Thursday, May 16, 2013

genre blending/bending



As a writer I like to draw outside the lines of genre. I cross the borders of sci-fi and fantasy and realistic fiction and mystery and literary fiction and comedy and drama because a mix of genres helps me find the spark(s) that drive my story and give form and structure to it. Genres are all well and good if that’s where your work naturally fits. Mine doesn’t. I have to wander. Good for me. Not necessarily good for marketing.

A lot of people call the kind of fiction I’m talking about genre bending, but I think of it more as genre blending. I end up wandering in and out of genres and taking what I can from each that helps me tell my story.

People who sell books, as opposed to write them, like genres. They want to be able to put fiction in a neat category for the purposes of drawing a particular audience. (More true of adult novels than YA) Completely understandable. It makes it easier to sell a book if the seller can identify the audience and then try to find ways to attract that audience to a novel.  Publishers like genre and bookstores like genre. But here's the thing about fiction. It's not cooperative. There's something inherently rebellious about writing fiction. And there are writers who find themselves, even if they begin writing in a certain genre they love to read, wandering. Sometimes they’ll try to restrict themselves or pull their story back a certain way so they don’t loose their genre place. I think this can deflate certain stories, allow a certain inauthenticity to creep in, rob them of a richness a mix of genres might give.

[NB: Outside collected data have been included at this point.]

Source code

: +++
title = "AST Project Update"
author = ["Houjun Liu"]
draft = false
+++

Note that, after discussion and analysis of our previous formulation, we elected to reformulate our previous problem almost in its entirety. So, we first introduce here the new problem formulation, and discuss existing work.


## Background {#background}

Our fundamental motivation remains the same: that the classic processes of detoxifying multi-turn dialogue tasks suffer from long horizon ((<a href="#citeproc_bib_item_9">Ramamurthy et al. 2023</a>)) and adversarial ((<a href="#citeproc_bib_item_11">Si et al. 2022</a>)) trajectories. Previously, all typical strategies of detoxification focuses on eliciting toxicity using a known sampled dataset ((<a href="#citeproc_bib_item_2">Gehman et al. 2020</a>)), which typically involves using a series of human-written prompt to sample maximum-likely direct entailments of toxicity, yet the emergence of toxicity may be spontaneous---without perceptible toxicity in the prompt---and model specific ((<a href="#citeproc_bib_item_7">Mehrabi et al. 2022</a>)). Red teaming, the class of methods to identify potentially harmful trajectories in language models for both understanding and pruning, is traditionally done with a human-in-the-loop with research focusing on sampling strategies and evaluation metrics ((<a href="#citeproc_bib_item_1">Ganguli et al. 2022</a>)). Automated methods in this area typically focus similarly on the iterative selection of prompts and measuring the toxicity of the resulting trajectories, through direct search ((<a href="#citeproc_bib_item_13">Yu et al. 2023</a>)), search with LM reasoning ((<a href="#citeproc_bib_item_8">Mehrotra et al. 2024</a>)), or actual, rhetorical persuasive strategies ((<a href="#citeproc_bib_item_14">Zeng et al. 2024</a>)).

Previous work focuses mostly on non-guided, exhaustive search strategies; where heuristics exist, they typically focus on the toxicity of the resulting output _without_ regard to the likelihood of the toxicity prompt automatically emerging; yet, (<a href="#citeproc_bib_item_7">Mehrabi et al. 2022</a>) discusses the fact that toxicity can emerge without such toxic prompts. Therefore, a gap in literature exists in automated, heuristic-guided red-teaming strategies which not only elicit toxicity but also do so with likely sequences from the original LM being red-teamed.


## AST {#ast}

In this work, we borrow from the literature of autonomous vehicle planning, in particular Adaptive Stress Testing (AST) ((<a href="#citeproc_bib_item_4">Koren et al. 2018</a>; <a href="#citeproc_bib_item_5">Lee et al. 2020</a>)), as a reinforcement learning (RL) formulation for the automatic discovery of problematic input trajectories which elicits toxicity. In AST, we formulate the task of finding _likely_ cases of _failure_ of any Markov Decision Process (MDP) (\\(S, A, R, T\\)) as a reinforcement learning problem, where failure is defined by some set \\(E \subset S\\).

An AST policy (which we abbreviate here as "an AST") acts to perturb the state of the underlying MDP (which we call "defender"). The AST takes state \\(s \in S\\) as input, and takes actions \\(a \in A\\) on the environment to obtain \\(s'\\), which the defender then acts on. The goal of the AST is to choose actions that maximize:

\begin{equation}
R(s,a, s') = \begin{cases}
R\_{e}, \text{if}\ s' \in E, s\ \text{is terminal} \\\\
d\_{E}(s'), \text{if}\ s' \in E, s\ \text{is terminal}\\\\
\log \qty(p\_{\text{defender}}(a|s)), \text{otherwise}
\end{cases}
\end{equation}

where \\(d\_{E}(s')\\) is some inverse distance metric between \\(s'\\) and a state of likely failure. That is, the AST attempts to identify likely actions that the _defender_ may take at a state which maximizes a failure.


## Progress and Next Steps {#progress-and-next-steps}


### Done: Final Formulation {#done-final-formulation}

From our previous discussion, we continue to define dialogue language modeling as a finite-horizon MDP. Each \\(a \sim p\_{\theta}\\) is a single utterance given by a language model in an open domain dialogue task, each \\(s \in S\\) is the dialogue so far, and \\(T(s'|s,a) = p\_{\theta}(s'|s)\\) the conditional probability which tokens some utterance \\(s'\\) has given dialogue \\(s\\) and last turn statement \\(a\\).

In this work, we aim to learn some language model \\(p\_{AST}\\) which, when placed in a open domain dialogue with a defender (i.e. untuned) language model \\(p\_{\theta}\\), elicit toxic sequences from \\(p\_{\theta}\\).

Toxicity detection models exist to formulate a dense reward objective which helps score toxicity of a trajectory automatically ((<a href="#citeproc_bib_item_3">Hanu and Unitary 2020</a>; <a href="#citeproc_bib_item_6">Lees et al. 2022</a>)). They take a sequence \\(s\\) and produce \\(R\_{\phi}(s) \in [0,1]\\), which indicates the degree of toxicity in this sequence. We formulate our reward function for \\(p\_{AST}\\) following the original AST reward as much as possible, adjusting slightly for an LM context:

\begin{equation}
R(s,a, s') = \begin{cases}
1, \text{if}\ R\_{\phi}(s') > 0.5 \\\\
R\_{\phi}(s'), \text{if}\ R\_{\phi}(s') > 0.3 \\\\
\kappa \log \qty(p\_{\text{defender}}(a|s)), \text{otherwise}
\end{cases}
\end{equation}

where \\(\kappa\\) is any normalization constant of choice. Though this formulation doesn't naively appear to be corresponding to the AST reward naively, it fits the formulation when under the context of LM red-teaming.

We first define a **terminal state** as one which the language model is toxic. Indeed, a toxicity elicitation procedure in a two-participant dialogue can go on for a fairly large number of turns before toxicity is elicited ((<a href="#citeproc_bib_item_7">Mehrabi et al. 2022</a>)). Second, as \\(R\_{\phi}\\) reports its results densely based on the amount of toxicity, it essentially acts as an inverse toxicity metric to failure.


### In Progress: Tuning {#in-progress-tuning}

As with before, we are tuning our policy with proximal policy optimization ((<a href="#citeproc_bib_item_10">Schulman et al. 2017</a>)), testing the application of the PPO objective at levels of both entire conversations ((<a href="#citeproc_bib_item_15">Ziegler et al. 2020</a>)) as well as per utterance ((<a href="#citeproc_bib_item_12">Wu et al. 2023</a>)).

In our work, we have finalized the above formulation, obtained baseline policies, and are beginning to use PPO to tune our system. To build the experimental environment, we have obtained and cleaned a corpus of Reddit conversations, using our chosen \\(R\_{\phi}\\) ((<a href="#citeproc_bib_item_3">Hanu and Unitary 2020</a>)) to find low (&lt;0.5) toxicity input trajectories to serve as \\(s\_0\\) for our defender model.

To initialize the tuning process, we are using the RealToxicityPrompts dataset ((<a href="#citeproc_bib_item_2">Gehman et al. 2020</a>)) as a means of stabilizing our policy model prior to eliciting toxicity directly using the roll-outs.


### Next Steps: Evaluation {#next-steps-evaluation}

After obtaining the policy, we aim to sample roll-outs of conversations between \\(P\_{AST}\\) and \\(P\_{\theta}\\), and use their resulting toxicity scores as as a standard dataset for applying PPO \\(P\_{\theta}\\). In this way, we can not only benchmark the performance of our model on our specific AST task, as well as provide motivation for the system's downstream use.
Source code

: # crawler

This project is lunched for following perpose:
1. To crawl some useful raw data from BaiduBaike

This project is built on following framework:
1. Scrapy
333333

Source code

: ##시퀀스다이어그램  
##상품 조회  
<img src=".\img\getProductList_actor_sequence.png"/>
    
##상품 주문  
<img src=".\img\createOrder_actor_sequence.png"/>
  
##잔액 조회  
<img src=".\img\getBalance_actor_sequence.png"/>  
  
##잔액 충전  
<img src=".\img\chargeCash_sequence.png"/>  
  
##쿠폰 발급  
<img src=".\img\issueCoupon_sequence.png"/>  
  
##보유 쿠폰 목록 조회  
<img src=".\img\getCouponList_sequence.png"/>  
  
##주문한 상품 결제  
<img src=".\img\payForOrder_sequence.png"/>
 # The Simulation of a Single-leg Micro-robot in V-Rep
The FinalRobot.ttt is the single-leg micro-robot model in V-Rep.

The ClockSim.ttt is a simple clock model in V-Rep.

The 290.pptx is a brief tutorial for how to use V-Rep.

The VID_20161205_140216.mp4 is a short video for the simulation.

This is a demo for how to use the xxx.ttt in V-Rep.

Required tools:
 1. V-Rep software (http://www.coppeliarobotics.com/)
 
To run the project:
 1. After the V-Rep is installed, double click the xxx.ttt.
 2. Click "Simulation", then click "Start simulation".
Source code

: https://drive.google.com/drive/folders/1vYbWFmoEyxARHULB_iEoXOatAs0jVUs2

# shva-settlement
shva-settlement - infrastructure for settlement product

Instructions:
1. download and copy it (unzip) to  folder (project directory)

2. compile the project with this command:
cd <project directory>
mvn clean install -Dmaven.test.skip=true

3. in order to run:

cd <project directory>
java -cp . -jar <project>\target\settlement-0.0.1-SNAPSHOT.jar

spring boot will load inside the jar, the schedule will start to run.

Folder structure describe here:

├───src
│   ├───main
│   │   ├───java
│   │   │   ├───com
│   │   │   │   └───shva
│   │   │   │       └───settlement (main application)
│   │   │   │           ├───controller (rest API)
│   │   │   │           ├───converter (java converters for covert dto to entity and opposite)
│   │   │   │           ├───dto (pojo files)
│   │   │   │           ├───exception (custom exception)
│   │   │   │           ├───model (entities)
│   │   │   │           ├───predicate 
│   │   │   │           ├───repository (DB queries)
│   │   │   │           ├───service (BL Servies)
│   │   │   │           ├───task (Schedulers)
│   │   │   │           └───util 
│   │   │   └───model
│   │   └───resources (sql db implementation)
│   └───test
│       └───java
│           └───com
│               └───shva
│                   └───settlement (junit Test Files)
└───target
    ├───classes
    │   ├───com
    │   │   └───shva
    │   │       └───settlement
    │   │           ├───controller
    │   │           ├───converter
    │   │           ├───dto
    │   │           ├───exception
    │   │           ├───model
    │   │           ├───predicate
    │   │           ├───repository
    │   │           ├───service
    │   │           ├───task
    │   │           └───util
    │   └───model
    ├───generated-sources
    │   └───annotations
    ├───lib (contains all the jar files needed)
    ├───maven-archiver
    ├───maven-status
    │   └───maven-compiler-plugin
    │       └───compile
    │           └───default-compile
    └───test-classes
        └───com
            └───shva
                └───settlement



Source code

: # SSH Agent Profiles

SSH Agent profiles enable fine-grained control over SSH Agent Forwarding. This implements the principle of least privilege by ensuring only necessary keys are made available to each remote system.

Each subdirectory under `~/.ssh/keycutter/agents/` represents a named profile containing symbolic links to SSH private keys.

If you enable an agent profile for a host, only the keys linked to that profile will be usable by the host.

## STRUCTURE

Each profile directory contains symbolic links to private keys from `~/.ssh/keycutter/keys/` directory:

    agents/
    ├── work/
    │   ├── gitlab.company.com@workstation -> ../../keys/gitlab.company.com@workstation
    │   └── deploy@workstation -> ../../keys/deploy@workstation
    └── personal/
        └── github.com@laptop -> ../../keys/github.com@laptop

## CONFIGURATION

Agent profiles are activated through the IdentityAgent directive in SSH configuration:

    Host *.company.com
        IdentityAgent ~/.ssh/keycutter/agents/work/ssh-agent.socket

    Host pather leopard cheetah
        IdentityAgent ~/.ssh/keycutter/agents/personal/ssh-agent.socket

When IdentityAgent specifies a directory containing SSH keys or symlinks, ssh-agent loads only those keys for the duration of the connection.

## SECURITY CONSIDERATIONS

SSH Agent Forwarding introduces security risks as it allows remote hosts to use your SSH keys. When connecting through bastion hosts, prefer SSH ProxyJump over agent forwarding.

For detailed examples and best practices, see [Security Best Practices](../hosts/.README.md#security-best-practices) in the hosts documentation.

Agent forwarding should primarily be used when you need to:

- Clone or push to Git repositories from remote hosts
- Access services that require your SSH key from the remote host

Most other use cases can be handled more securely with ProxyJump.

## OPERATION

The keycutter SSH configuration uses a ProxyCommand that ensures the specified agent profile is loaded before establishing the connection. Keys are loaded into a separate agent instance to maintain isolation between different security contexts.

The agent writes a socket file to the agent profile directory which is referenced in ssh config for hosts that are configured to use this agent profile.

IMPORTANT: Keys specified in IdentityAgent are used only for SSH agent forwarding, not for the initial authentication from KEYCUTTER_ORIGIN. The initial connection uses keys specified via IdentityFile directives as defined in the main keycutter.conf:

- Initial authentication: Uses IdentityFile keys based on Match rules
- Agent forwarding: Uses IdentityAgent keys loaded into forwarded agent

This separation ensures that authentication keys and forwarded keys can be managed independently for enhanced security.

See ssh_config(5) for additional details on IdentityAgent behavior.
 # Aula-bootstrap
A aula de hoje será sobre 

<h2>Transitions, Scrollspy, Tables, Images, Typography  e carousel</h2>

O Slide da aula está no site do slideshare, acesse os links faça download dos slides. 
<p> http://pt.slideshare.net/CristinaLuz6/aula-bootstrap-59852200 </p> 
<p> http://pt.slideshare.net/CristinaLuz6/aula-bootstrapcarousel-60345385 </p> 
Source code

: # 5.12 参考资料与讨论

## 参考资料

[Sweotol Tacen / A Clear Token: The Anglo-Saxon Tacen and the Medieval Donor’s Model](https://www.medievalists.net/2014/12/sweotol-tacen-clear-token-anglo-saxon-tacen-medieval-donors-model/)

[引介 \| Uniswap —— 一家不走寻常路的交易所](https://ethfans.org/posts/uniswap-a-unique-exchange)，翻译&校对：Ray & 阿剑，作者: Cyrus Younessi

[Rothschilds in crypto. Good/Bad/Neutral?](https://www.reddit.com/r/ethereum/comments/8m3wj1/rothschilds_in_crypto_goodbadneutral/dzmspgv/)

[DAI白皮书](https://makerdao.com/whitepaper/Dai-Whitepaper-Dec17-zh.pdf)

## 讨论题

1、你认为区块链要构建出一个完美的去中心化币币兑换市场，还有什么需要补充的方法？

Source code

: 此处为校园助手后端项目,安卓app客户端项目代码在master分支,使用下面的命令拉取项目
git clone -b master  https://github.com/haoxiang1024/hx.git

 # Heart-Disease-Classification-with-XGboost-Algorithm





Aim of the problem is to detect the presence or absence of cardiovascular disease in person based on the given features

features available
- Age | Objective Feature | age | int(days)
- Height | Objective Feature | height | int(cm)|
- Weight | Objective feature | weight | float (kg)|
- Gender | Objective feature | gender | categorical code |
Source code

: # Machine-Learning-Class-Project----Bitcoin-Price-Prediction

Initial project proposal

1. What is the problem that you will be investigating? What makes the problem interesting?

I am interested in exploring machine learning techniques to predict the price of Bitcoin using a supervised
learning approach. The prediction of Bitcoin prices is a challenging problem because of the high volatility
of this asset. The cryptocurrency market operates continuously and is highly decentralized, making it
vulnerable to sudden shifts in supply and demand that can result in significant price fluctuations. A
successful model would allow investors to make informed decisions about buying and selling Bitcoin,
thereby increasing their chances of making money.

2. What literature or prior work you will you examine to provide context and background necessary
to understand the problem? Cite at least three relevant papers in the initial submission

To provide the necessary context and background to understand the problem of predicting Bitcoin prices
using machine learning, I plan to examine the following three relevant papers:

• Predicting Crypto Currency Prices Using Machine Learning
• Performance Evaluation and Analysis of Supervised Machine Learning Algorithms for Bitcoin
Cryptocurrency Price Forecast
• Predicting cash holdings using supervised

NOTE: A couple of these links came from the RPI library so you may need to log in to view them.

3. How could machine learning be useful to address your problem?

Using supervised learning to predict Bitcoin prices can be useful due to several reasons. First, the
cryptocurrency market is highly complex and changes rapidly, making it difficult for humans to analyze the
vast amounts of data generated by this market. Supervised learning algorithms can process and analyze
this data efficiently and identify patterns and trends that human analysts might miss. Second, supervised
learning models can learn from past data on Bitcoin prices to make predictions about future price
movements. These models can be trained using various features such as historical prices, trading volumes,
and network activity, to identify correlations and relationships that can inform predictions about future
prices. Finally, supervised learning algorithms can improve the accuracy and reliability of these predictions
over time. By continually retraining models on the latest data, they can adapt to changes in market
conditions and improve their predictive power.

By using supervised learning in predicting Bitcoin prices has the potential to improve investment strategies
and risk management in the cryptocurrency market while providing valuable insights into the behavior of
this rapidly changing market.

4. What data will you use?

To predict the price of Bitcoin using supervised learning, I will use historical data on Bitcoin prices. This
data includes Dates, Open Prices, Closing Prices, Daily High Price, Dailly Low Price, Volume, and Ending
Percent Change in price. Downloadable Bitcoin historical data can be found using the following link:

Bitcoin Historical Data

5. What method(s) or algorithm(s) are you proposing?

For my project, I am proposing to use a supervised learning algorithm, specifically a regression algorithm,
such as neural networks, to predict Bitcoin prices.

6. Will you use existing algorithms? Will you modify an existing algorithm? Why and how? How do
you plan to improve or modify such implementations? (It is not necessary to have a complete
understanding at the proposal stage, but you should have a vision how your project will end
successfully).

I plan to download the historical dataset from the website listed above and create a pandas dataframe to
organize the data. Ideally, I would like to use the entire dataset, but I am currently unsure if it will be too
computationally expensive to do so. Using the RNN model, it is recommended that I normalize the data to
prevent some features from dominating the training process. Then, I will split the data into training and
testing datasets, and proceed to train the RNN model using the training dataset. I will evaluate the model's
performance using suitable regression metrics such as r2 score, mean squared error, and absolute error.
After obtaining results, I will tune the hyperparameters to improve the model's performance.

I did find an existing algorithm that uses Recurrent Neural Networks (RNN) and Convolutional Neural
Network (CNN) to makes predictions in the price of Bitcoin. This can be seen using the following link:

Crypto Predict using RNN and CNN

I think, even though it may make your work harder to sell, you have to tell the story you have to tell. You gotta be who you gotta be. Eventually, readers will find you.

I like to read in many genres. Literary because I love language and character driven stories.  Sci-Fi for ideas—especially the strange ones—fantasy because the world needs magic and is full of mystery, mystery for story and entertainment…Of course I’m most drawn to works that might be presented as belonging to a certain genre but that I see as blending more than one. Kurt Vonnegut, for instance, who mixed realism with science fiction and comedy with drama and social criticism and lord knows what else to create a potent mix. GG Marquez mixed fantastical events and realistic fiction so well critics decided to give him his own genre: magical realism.  Kate Atkinson’s mysteries have elements of literary fiction and her literary fiction has elements of mystery.  These are just a few. There are many.

I love to write. I love to genre blend. I am frustrated that the market often struggles to accept good stories that blend genres but I have to write what excites me. I know there are readers out there like me who love to read books that artfully blend and bend genre and make something different, unusual, unique. I like a lot of books but what I’m looking for are books to fall in love with. 

For me, that’s often a book that doesn’t neatly fit into any category.